▶ What the task asks
Extract all lines from the data beneath that include the word "only".

Records for this task below:

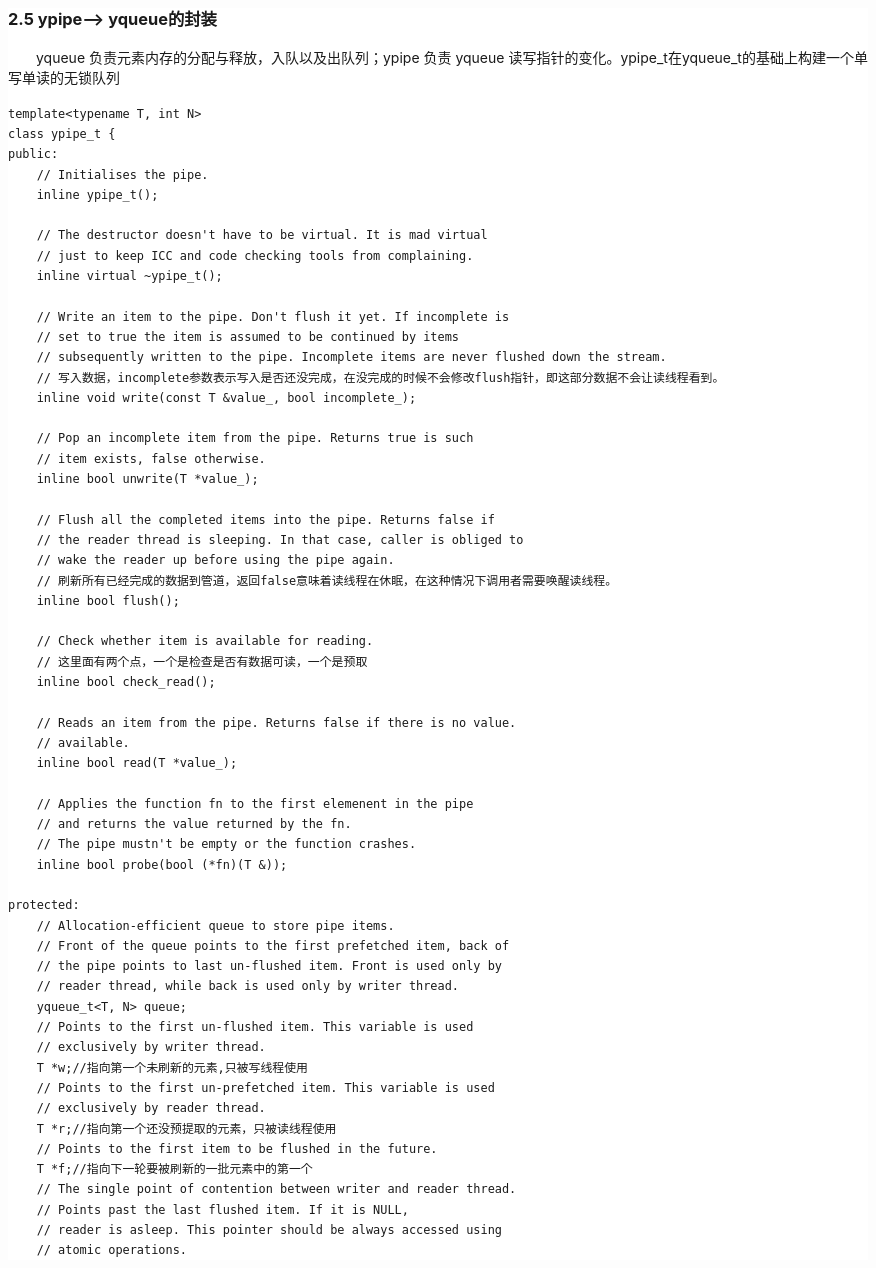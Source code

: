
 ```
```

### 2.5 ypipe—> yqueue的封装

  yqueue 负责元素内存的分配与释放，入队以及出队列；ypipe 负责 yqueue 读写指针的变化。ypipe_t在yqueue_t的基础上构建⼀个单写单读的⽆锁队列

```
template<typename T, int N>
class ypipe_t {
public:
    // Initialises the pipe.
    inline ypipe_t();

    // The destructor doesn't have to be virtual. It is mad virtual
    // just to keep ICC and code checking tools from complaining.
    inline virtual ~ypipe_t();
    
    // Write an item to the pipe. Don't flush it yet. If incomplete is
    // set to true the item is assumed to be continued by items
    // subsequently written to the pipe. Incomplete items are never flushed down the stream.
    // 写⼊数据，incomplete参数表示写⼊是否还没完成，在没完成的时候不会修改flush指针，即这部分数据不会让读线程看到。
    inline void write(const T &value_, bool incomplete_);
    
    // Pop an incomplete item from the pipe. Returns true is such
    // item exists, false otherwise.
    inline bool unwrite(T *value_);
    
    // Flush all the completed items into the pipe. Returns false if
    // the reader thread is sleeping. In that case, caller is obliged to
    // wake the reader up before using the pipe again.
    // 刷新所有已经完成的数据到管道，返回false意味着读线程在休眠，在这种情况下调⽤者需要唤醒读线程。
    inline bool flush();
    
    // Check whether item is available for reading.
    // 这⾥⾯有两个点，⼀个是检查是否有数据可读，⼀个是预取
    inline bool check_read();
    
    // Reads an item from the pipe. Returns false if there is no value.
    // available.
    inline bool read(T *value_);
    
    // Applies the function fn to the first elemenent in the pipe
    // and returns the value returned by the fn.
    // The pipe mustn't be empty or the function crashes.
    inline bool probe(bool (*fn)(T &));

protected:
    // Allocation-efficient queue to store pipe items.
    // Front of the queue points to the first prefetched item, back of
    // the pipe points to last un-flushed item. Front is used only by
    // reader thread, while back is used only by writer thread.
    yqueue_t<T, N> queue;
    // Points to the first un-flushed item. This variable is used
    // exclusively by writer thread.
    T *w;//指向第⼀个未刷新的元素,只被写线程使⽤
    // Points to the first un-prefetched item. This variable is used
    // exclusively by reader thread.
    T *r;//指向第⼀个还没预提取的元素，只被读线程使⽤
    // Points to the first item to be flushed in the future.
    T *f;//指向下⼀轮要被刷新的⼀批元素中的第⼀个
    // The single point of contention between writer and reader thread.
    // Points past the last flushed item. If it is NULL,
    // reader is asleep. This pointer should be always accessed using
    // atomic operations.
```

End of Records for this task.

▶ Your solution
    // the pipe points to last un-flushed item. Front is used only by
    // reader thread, while back is used only by writer thread.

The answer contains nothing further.